- Opening Delimiter -

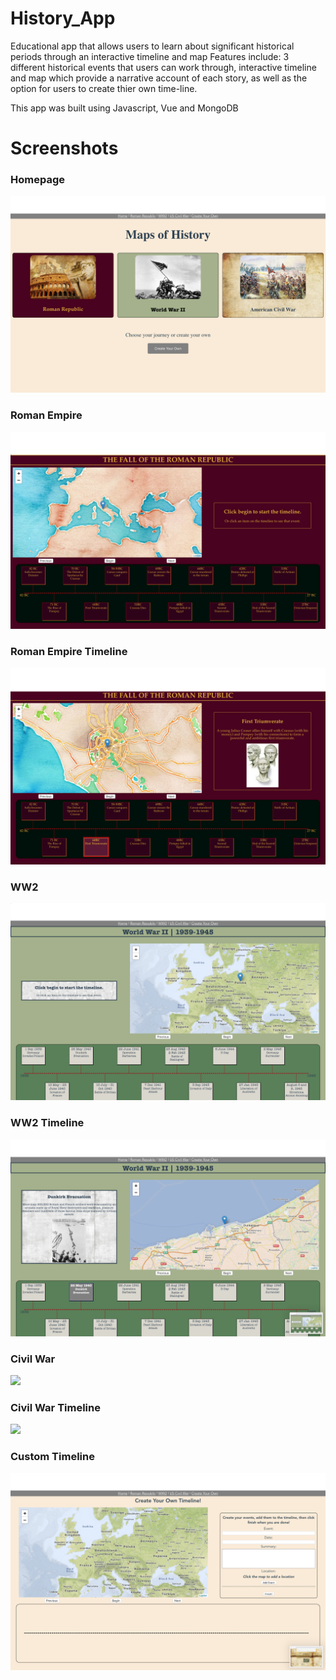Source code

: # History_App
Educational app that allows users to learn about significant historical periods through an interactive timeline and map
Features include:
3 different historical events that users can work through,
interactive timeline and map which provide a narrative account of each story, as well as the option for users to create thier own time-line.


This app was built using Javascript, Vue and MongoDB

# Screenshots

### Homepage
![](https://github.com/timmlaxton/History_Education_App/blob/master/ScreenShots/Home%20Page.png?raw=true)
### Roman Empire
![](https://github.com/timmlaxton/History_Education_App/blob/master/ScreenShots/Roman%20Empire.png?raw=true)
### Roman Empire Timeline
![](https://github.com/timmlaxton/History_Education_App/blob/master/ScreenShots/Roman%20Empire%20Timeline.png?raw=true)
### WW2
![](https://github.com/timmlaxton/History_Education_App/blob/master/ScreenShots/WW2.png?raw=true)
### WW2 Timeline
![](https://github.com/timmlaxton/History_Education_App/blob/master/ScreenShots/WW2%20Timeline.png?raw=true)
### Civil War
![](https://github.com/timmlaxton/History_Education_App/blob/master/ScreenShots/Civil%20War.png?raw=true)
### Civil War Timeline
![](https://github.com/timmlaxton/History_Education_App/blob/master/ScreenShots/Civil%20War%20Timeline.png?raw=true)
### Custom Timeline
![](https://github.com/timmlaxton/History_Education_App/blob/master/ScreenShots/Custom%20Timeline.png?raw=true)
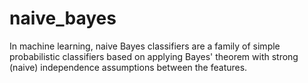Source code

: # naive_bayes
In machine learning, naive Bayes classifiers are a family of simple probabilistic classifiers based on applying Bayes' theorem with strong (naive) independence assumptions between the features.
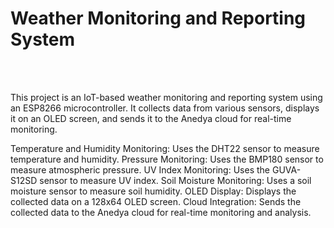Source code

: <h1>Weather Monitoring and Reporting System</h1>
<br>
<br>

<P>This project is an IoT-based weather monitoring and reporting system using an ESP8266 microcontroller. It collects data from various sensors, displays it on an OLED screen, and sends it to the Anedya cloud for real-time monitoring. </P>

<div> Temperature and Humidity Monitoring: Uses the DHT22 sensor to measure temperature and humidity.
Pressure Monitoring: Uses the BMP180 sensor to measure atmospheric pressure.
UV Index Monitoring: Uses the GUVA-S12SD sensor to measure UV index.
Soil Moisture Monitoring: Uses a soil moisture sensor to measure soil humidity.
OLED Display: Displays the collected data on a 128x64 OLED screen.
Cloud Integration: Sends the collected data to the Anedya cloud for real-time monitoring and analysis. </div>

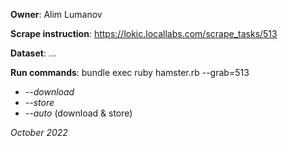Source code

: **Owner**: Alim Lumanov
 
**Scrape instruction**: https://lokic.locallabs.com/scrape_tasks/513

**Dataset**: ...

**Run commands**: bundle exec ruby hamster.rb --grab=513
* *--download*
* *--store*
* *--auto* (download & store)

_October 2022_
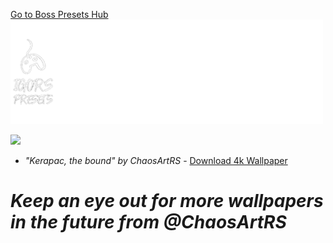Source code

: [Go to Boss Presets Hub](https://github.com/IgorsCC/afkwarden-presets/blob/master/readme.md)  
<img src="assets/imgs/Wallpapers%20Banners.png" width=500>  

<img src="assets/wallpapers/KerapacWallpaper4k.png" width=500>  

- *"Kerapac, the bound" by ChaosArtRS* - [Download 4k Wallpaper](https://raw.githubusercontent.com/igorscc/afkwarden-presets/master/assets/wallpapers/KerapacWallpaper4k.png)  


# *Keep an eye out for more wallpapers in the future from @ChaosArtRS*

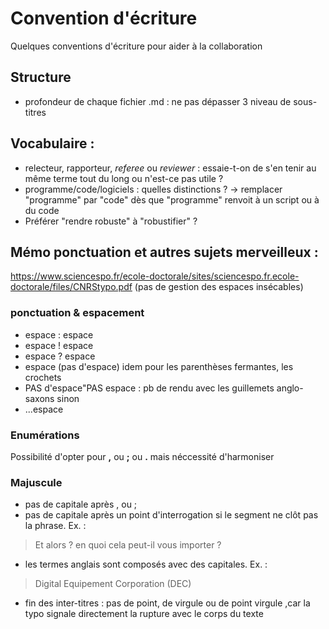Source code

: # Convention d'écriture
Quelques conventions d'écriture pour aider à la collaboration

## Structure

 - profondeur de chaque fichier .md : ne pas dépasser 3 niveau de sous-titres

## Vocabulaire :

 - relecteur, rapporteur, *referee* ou *reviewer* : essaie-t-on de s'en tenir au même terme tout du long ou n'est-ce pas utile ?
 - programme/code/logiciels : quelles distinctions ? -> remplacer "programme" par "code" dès que "programme" renvoit à un script ou à du code
 - Préférer "rendre robuste" à "robustifier" ?

## Mémo ponctuation et autres sujets merveilleux :

https://www.sciencespo.fr/ecole-doctorale/sites/sciencespo.fr.ecole-doctorale/files/CNRStypo.pdf 
(pas de gestion des espaces insécables)

### ponctuation & espacement

 - espace : espace
 - espace ! espace
 - espace ? espace
 - espace (pas d'espace) idem pour les parenthèses fermantes, les crochets
 - PAS d'espace"PAS espace : pb de rendu avec les guillemets anglo-saxons sinon
 - ...espace


### Enumérations
Possibilité d'opter pour **,** ou **;** ou **.** mais néccessité d'harmoniser

### Majuscule
 
 - pas de capitale après , ou ; 
 - pas de capitale après un point d'interrogation si le segment ne clôt pas la phrase. Ex. : 
 
 >Et alors ? en quoi cela peut-il vous importer ?

 - les termes anglais sont composés avec des capitales. Ex. :
 
 > Digital Equipement Corporation (DEC)

 - fin des inter-titres : pas de point, de virgule ou de point virgule ,car la typo signale directement la rupture avec le corps du texte




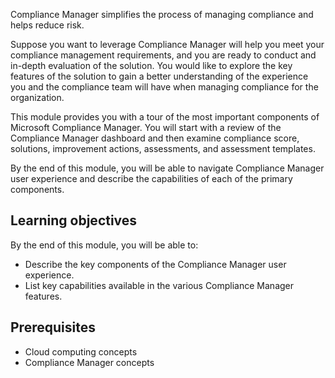 Compliance Manager simplifies the process of managing compliance and helps reduce risk.

Suppose you want to leverage Compliance Manager will help you meet your compliance management requirements, and you are ready to conduct and in-depth evaluation of the solution. You would like to explore the key features of the solution to gain a better understanding of the experience you and the compliance team will have when managing compliance for the organization.

This module provides you with a tour of the most important components of Microsoft Compliance Manager. You will start with a review of the Compliance Manager dashboard and then examine compliance score, solutions, improvement actions, assessments, and assessment templates.

By the end of this module, you will be able to navigate Compliance Manager user experience and describe the capabilities of each of the primary components.

## Learning objectives

By the end of this module, you will be able to:

- Describe the key components of the Compliance Manager user experience.
- List key capabilities available in the various Compliance Manager features.


## Prerequisites

- Cloud computing concepts
- Compliance Manager concepts
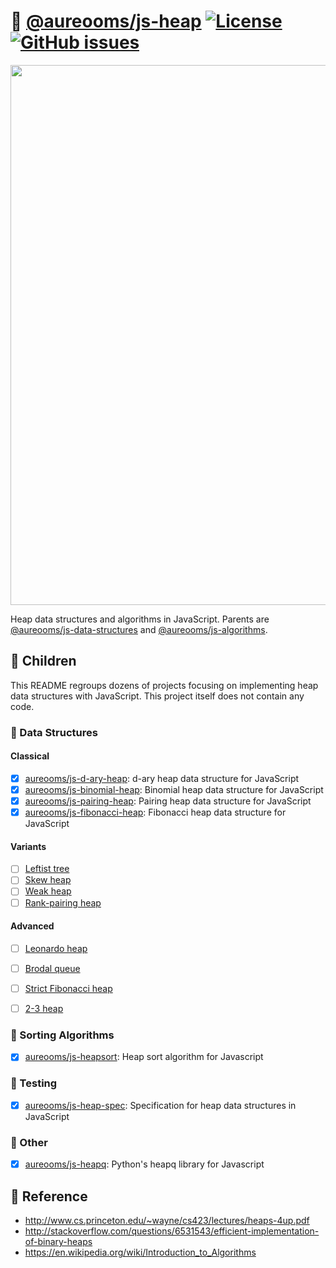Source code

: :fallen_leaf: [@aureooms/js-heap](https://make-github-pseudonymous-again.github.io/js-heap)
[![License](https://img.shields.io/github/license/aureooms/js-heap.svg?style=flat)](https://raw.githubusercontent.com/aureooms/js-heap/master/LICENSE)
[![GitHub issues](https://img.shields.io/github/issues/aureooms/js-heap.svg?style=flat)](https://github.com/aureooms/js-heap/issues)
==

<img src="https://ipfs.io/ipfs/QmV3bHSMRbNYydNxpyuke659Nj89UsVcuSyZXibogw4sJ9" width="864">

Heap data structures and algorithms in JavaScript.
Parents are
[@aureooms/js-data-structures](https://github.com/aureooms/js-data-structures)
and
[@aureooms/js-algorithms](https://github.com/aureooms/js-algorithms).

## :baby: Children

This README regroups dozens of projects focusing on implementing heap data
structures with JavaScript.
This project itself does not contain any code.

### :herb: Data Structures

#### Classical

  - [x] [aureooms/js-d-ary-heap](https://github.com/aureooms/js-d-ary-heap): d-ary heap data structure for JavaScript
  - [x] [aureooms/js-binomial-heap](https://github.com/aureooms/js-binomial-heap): Binomial heap data structure for JavaScript
  - [x] [aureooms/js-pairing-heap](https://github.com/aureooms/js-pairing-heap): Pairing heap data structure for JavaScript
  - [x] [aureooms/js-fibonacci-heap](https://github.com/aureooms/js-fibonacci-heap): Fibonacci heap data structure for JavaScript

#### Variants

  - [ ] [Leftist tree](https://en.wikipedia.org/wiki/Leftist_tree)
  - [ ] [Skew heap](https://en.wikipedia.org/wiki/Skew_heap)
  - [ ] [Weak heap](https://en.wikipedia.org/wiki/Weak_heap)
  - [ ] [Rank-pairing heap](http://citeseerx.ist.psu.edu/viewdoc/download?doi=10.1.1.153.4644&rep=rep1&type=pdf)

#### Advanced

  - [ ] [Leonardo heap](https://www.keithschwarz.com/smoothsort)
  - [ ] [Brodal queue](https://en.wikipedia.org/wiki/Brodal_queue)
  - [ ] [Strict Fibonacci heap](https://en.wikipedia.org/wiki/Fibonacci_heap)
  - [ ] [2-3 heap](https://en.wikipedia.org/wiki/2-3_heap)


### :signal_strength: Sorting Algorithms

  - [x] [aureooms/js-heapsort](https://github.com/aureooms/js-heapsort): Heap sort algorithm for Javascript


### :bug: Testing

  - [x] [aureooms/js-heap-spec](https://github.com/aureooms/js-heap-spec): Specification for heap data structures in JavaScript


### :unicorn: Other

  - [x] [aureooms/js-heapq](https://github.com/aureooms/js-heapq): Python's heapq library for Javascript


## :scroll: Reference

  - http://www.cs.princeton.edu/~wayne/cs423/lectures/heaps-4up.pdf
  - http://stackoverflow.com/questions/6531543/efficient-implementation-of-binary-heaps
  - https://en.wikipedia.org/wiki/Introduction_to_Algorithms
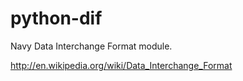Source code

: python-dif
==========

Navy Data Interchange Format module. 

http://en.wikipedia.org/wiki/Data_Interchange_Format
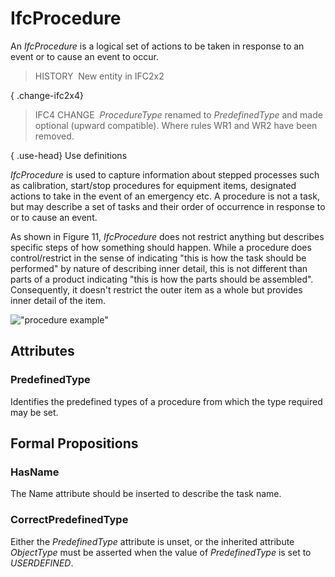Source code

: # IfcProcedure

An _IfcProcedure_ is a logical set of actions to be taken in response to an event or to cause an event to occur.

> HISTORY&nbsp; New entity in IFC2x2

{ .change-ifc2x4}
> IFC4 CHANGE&nbsp; _ProcedureType_ renamed to _PredefinedType_ and made optional (upward compatible). Where rules WR1 and WR2 have been removed.

{ .use-head}
Use definitions

_IfcProcedure_ is used to capture information about stepped processes such as calibration, start/stop procedures for equipment items, designated actions to take in the event of an emergency etc. A procedure is not a task, but may describe a set of tasks and their order of occurrence in response to or to cause an event.

As shown in Figure 11, _IfcProcedure_ does not restrict anything but describes specific steps of how something should happen. While a procedure does control/restrict in the sense of indicating "this is how the task should be performed" by nature of describing inner detail, this is not different than parts of a product indicating "this is how the parts should be assembled". Consequently, it doesn't restrict the outer item as a whole but provides inner detail of the item.

!["procedure example"](../../../../../../figures/ifcprocedure_example.png "Figure 1 &mdash; Procedure relationships")

## Attributes

### PredefinedType
Identifies the predefined types of a procedure from which 
    the type required may be set.

## Formal Propositions

### HasName
The Name attribute should be inserted to describe the task name.

### CorrectPredefinedType
Either the _PredefinedType_ attribute is unset, or the inherited attribute _ObjectType_ must be asserted when the value of _PredefinedType_ is set to _USERDEFINED_.

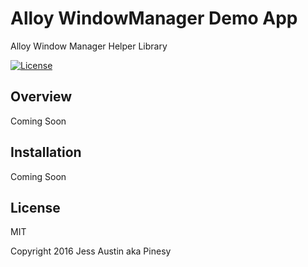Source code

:# Alloy WindowManager Demo App
Alloy Window Manager Helper Library

[![License](http://img.shields.io/badge/license-MIT-orange.svg)](http://mit-license.org)

## Overview
Coming Soon

## Installation
Coming Soon

## License
MIT

Copyright 2016 Jess Austin aka Pinesy
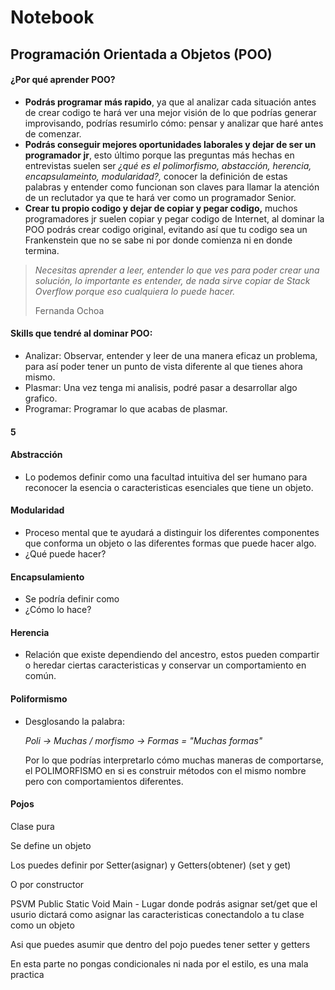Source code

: # Notebook

## Programación Orientada a Objetos (POO)

#### ¿Por qué aprender POO?

* **Podrás  programar más rapido**, ya que al analizar cada situación antes de crear codigo te hará ver una mejor visión de lo que podrías generar improvisando, podrías resumirlo cómo: pensar y analizar que haré antes de comenzar.
* **Podrás conseguir mejores oportunidades laborales y dejar de ser un programador jr**, esto último porque las preguntas más hechas en entrevistas suelen ser *¿qué es el polimorfismo, abstacción, herencia, encapsulameinto, modularidad?,* conocer la definición de estas palabras y entender como funcionan son claves para llamar la atención de un reclutador ya que te hará ver como un programador Senior.
* **Crear tu propio codigo y dejar de copiar y pegar codigo,** muchos programadores jr suelen copiar y pegar codigo de Internet, al dominar la POO podrás crear codigo original, evitando así que tu codigo sea un Frankenstein que no se sabe ni por donde comienza ni en donde termina.

> *Necesitas aprender a leer, entender lo que ves para poder crear una solución, lo importante es entender, de nada sirve copiar de Stack Overflow porque eso cualquiera lo puede hacer.*
>
> Fernanda Ochoa

#### Skills que tendré al dominar POO:

* Analizar: Observar, entender y leer de una manera eficaz un problema, para así poder tener un punto de vista diferente al que tienes ahora mismo.
* Plasmar: Una vez tenga mi analisis, podré pasar a desarrollar algo grafico.
* Programar: Programar lo que acabas de plasmar.


#### 5

#### Abstracción

* Lo podemos definir como una facultad intuitiva del ser humano para reconocer la esencia o caracteristicas esenciales que tiene un objeto.

#### Modularidad

* Proceso mental que te ayudará a distinguir los diferentes componentes que conforma un objeto o las diferentes formas que puede hacer algo.
* ¿Qué puede hacer?

#### Encapsulamiento

* Se podría definir como
* ¿Cómo lo hace?

#### Herencia

* Relación que existe dependiendo del ancestro, estos pueden compartir o heredar ciertas caracteristicas y conservar un comportamiento en común.

#### Poliformismo

* Desglosando la palabra:

  *Poli -> Muchas / morfismo -> Formas  = "Muchas formas"*

  Por lo que podrías interpretarlo cómo muchas maneras de comportarse, el POLIMORFISMO en si es construir métodos con el mismo nombre pero con comportamientos diferentes.

#### Pojos

Clase pura

Se define un objeto

Los puedes definir por Setter(asignar) y Getters(obtener) (set y get)

O por constructor 

PSVM Public Static Void Main - Lugar donde podrás asignar set/get que el usurio dictará como asignar las caracteristicas conectandolo a tu clase como un objeto

Asi que puedes asumir que dentro del pojo puedes tener setter y getters

En esta parte no pongas condicionales ni nada por el estilo, es una mala practica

- Closing Delimiter -

• _Goal of the exercise_
Which lines above contain the word "flat"? Copy all of them.

• _Task output_
[![License](https://img.shields.io/github/license/aureooms/js-heap.svg?style=flat)](https://raw.githubusercontent.com/aureooms/js-heap/master/LICENSE)
[![GitHub issues](https://img.shields.io/github/issues/aureooms/js-heap.svg?style=flat)](https://github.com/aureooms/js-heap/issues)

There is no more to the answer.